5 things every mom should know about flu

Dr. May Montellano shares that adults are just as susceptible to flu as children are

Moms are the true jacks of all trade. On top of the many roles they fulfill, they also need to be the go-to first-aider of the family. This job includes knowing the truths from the myths about common illnesses that are often taken for granted.
Now that it is once again high time for flu, the recent Expo Mom 2018 held in Glorietta, Makati invited moms from all over Metro Manila to be further empowered with crucial information about keeping their families safe and healthy. The #Mompowerment campaign creates a community of moms who share personal and relatable stories on how to deal with the ups and downs of motherhood including dreaded contagious illnesses for both children and adults.

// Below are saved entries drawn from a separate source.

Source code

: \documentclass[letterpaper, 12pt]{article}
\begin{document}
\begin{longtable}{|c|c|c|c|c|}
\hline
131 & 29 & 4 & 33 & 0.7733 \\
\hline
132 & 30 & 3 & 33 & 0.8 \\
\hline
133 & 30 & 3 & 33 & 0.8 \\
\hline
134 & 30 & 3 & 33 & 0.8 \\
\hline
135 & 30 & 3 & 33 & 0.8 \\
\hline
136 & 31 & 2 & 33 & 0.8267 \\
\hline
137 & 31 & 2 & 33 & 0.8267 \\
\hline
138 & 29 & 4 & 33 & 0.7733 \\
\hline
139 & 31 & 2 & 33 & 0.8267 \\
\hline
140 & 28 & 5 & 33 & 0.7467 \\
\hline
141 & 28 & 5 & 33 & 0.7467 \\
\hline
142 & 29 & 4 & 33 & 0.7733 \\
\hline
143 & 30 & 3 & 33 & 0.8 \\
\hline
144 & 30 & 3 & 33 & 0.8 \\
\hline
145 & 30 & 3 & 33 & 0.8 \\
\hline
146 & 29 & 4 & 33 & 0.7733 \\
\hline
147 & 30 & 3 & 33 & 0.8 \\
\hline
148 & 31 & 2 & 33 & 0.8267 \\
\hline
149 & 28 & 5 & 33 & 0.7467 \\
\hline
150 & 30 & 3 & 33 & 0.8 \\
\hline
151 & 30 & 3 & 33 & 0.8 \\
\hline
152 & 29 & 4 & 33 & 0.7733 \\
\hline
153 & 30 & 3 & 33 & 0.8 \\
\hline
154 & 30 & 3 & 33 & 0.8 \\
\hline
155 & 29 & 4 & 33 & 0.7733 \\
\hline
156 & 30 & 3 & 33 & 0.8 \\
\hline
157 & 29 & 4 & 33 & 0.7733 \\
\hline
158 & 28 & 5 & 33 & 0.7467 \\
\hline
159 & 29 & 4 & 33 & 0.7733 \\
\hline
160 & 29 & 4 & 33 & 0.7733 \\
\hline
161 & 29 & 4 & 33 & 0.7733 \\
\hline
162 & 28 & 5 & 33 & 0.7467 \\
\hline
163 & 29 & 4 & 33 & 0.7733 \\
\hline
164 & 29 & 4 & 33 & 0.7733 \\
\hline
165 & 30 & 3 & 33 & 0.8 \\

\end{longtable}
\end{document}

Dr. May Montellano, Professor in Pediatrics - FEU-NRMF, Vice President of International Society for Tropical Pediatrics and mom herself, provided an expert’s point-of-view on why moms should pay close attention to what everyone dismisses as the common cold. As the first-aiders in their homes, moms are the key to keeping the family safe from influenza. The first step is learning about the disease and the different ways it can be prevented:
1. Flu is not the same as common cold.

Flu and common cold most of the time are considered synonymous due to similar symptoms of the two diseases. However, moms should keep in mind that flu is more severe than common cold. Bed rest and drinking plenty of water do not always work on flu, as it is caused by a viral infection. Moms should be vigilant because if flu is not treated properly it can result to severe implications.
2. Spreading flu is inevitable.
Part of growing up is to play with other children. Unfortunately, flu is one of the most contagious diseases that can easily spread through contact. It is important for moms to teach the proper coughing etiquette to their children to avoid spreading the virus. Usage of disposable tissue to cover their mouth and nose when coughing or sneezing is highly recommended. If it is not available, it is better to cough or sneeze into the upper arm or sleeve to avoid using one’s hands. Being exposed to many bacteria, it’s important for children to learn to clean their hands after playing.
3. Rainy season is flu season.
The start of the school year is also the start of the rainy season and the cold weather often brings the flu virus. Moms are advised to take extra precautionary measures during this time and be more observant with their children’s health. While the cases of flu are more rampant during this time, the outbreaks of flu for tropical countries like the Philippines are irregular and are occurring throughout the year.
4. Adults are just as susceptible to flu as children are.
As much as adults would want to protect their little ones, parents need to know that they too are potential carriers of the disease. Parents can also get flu from their surroundings, especially in their workplace and pass it on to their children at home. The risks of getting flu are even greater for pregnant women that they can have spontaneous abortions or get pneumonia from the disease.
5. Prevention is always better than the cure.
Moms would always want to rock motherhood in the most practical way possible, but as the cliché goes, “health is better than wealth.” In considering the costs in treating flu, people often discount the indirect costs they shoulder when they have flu. One of which is the loss of productivity. Whether it’s the children missing school, adults missing work, or the whole family missing out on a vacation, curing flu can be more expensive than preventing it.
Moms know better than to take a common disease for granted. They do not need to worry about such illnesses because they know the precautionary measures they can take to protect their loved ones from vaccine-preventable disease. From imparting good health habits to getting the whole family vaccinated, moms can embody #Mompowerment in knowing the truths about flu and choosing to act against it.